After nine years, a lawsuit against the city of Langley over public records is finally over.
South Whidbey resident Eric Hood filed a Public Records Act lawsuit against the city of Langley in 2016. It was one of five that Hood filed against the city over the years; he has also filed dozens against agencies across the state. Last week, for example, the state Court of Appeals ruled in his favor in a PRA lawsuit against the city of Vancouver.
But in his 2016 case against Langley, the state Supreme Court recently denied Hood’s request for discretionary review because it was untimely.
“This is obviously very good news for the city,” Langley Mayor Kennedy Horstman said in an email. “I am grateful and relieved, but the city still faces two outstanding Hood cases so we’re not out of the woods yet.”
The case has a long and complex history that began with Hood requesting a former mayor’s journals, diaries, notebooks, personal calendars and handwritten comments. He filed a lawsuit after he felt the city did not provide the responsive documents.
A former superior court judge granted the city’s motion for summary judgment in 2017, but Hood appealed. The state Appeals Court ruled in his favor on several issues, finding that there were unresolved issues of fact. The case was sent back to superior court.
In 2023, Island County Superior Court Judge Carolyn Cliff heard the case and ruled in favor of Hood in one area of the sprawling lawsuit. She found that the city had fair notice from court filings in 2017 that Hood did not believe he had narrowed his request for the former mayor’s calendar. At that point, the city had five days to respond to his un-narrowed request, but the city did not do that until 2019.
Cliff ordered the city to pay just $5 for each day the copies of the electronic calendars were withheld. Since it took 1,063 days to fulfill the request, the penalty amounted to $5,315. Cliff ordered the city to pay $30,700 in attorney’s fees, which was about half of the request.
Hood and the city both filed appeals in the state Appeals Court. The court found that Cliff did not abuse her discretion in setting the monetary penalties, which Hood thought should be higher. The court also denied the city’s request for sanctions against Hood.
Hood provided a statement with his side of the story.
“Just before leaving office in 2016,” he wrote, “former Mayor McCarthy destroyed unknown numbers of records a week after receiving a records request. I then requested McCarthy’s electronic calendars. Contrary to legal advice, city withheld them but told me it withheld nothing. A week later, I made a separate request, which city ‘interpreted’ to mean that I no longer wanted the calendars. A month later, I told the city that my first request was unchanged. I sued. City continued to deny any withholding. City won. I appealed.
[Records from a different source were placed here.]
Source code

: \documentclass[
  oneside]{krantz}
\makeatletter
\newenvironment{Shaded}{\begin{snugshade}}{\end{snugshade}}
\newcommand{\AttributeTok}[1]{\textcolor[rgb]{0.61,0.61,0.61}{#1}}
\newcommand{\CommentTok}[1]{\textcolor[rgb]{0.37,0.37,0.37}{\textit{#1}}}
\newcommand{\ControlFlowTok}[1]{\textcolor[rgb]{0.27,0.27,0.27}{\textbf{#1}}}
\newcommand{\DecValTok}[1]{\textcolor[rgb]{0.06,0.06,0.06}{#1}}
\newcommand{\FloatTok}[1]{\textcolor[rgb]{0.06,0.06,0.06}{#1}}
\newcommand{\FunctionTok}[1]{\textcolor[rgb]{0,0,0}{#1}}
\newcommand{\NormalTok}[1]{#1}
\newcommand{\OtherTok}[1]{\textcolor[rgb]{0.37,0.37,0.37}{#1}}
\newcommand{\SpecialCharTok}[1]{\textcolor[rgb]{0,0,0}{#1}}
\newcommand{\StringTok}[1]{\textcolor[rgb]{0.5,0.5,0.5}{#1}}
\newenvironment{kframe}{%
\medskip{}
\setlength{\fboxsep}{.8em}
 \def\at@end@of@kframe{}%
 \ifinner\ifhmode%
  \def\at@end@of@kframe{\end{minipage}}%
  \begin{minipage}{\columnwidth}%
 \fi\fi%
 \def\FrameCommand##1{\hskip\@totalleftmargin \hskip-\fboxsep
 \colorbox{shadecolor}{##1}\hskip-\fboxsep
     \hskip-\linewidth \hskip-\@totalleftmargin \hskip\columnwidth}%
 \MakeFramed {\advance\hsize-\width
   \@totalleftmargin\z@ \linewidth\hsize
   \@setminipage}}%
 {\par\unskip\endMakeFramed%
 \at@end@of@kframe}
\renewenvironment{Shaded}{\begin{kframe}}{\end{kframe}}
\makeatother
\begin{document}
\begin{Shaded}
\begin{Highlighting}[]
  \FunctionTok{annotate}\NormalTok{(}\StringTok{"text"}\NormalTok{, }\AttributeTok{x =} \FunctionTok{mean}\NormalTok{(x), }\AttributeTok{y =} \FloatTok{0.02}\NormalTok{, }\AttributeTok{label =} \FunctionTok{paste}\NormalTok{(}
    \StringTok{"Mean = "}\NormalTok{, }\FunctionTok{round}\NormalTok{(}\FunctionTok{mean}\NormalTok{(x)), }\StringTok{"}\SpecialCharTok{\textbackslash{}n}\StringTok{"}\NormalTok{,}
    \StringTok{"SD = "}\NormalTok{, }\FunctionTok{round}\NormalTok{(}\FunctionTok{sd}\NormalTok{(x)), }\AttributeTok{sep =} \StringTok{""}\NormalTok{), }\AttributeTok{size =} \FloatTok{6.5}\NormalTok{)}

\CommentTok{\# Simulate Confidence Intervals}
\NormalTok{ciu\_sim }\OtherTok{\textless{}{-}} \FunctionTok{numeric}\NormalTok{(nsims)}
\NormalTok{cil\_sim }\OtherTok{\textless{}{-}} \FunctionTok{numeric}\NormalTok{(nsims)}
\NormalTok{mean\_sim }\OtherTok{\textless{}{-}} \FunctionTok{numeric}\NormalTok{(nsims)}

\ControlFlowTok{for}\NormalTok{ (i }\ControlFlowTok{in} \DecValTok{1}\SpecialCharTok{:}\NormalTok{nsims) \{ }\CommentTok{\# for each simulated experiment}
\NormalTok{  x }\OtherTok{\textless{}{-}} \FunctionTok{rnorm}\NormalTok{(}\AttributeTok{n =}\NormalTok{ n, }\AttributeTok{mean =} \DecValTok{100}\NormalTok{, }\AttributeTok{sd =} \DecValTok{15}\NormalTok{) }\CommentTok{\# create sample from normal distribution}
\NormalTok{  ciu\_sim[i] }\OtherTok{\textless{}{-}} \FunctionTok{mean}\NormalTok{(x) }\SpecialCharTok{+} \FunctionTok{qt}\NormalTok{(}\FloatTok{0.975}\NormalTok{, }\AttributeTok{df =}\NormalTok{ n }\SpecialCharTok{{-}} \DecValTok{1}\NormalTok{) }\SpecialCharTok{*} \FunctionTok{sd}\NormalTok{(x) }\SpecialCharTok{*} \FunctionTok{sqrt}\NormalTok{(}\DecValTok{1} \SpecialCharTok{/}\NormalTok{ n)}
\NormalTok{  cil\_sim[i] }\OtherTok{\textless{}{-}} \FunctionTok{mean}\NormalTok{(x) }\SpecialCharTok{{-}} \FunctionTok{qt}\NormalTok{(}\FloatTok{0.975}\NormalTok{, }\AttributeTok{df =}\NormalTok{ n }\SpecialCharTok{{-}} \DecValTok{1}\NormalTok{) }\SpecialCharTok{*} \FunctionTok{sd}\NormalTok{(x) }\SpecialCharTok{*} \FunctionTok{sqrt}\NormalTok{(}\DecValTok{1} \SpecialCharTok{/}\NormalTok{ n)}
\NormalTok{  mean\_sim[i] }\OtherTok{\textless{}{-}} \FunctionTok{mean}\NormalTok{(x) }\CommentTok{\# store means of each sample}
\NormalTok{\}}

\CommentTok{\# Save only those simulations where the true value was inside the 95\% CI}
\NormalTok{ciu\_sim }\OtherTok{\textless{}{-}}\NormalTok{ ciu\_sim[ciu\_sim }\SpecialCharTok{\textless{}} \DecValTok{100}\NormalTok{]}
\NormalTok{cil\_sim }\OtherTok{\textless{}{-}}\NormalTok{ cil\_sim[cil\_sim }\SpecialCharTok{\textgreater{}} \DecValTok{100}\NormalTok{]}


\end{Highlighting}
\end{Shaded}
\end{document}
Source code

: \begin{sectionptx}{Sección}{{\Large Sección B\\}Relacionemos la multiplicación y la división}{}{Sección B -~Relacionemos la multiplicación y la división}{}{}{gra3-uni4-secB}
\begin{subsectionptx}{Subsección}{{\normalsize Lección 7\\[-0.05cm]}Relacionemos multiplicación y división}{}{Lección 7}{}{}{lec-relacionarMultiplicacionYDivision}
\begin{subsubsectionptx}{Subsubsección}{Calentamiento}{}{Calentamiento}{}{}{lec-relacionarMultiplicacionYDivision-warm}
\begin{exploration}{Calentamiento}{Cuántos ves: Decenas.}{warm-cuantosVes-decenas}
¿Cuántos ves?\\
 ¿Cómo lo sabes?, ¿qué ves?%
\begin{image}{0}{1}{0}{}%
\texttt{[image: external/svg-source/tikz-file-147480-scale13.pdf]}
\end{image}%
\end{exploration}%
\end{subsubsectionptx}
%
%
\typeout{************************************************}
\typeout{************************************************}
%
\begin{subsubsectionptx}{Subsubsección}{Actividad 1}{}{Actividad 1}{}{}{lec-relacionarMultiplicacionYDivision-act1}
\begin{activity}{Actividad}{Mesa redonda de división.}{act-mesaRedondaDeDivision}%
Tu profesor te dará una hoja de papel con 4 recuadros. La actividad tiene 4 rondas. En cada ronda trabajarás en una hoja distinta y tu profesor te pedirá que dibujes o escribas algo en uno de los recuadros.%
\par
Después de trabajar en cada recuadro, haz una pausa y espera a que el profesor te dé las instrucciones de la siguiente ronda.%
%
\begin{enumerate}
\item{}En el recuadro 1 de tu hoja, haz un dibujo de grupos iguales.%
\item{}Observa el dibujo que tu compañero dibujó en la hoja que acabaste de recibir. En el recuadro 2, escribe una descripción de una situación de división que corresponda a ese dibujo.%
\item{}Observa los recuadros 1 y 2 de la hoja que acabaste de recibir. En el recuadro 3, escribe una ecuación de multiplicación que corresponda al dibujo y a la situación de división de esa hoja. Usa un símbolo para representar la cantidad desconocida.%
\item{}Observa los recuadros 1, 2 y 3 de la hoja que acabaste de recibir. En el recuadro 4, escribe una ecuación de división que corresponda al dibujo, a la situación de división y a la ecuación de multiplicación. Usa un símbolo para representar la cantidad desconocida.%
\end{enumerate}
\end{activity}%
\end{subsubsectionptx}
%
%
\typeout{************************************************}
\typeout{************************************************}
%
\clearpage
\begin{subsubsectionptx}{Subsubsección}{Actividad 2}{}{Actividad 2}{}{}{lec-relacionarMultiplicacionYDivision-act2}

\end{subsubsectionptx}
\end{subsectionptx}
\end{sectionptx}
“Three years later, city disclosed the calendars and admitted that it never searched for them. It continued to litigate for four more years because it ‘believed’ I didn’t want the calendars. The trial court found that the city was justified in its ‘belief,’ but only for one month. It therefore made the city pay my attorney fees and a penalty. I appealed a second time because the trial court found that the city had acted honestly. The Court of Appeals agreed but did not notify me of its decision. I appealed to the Supreme Court. It denied my case without considering city’s dishonesty because my appeal was untimely.”
Hood claims that Langley officials haven’t learned the importance of following open government laws.
“Nine years later, city is less transparent, its insurance premiums have more than doubled and its private attorneys pocketed approximately $500,000 — all at taxpayer expense, yet city officials rejoice,” he wrote in an email.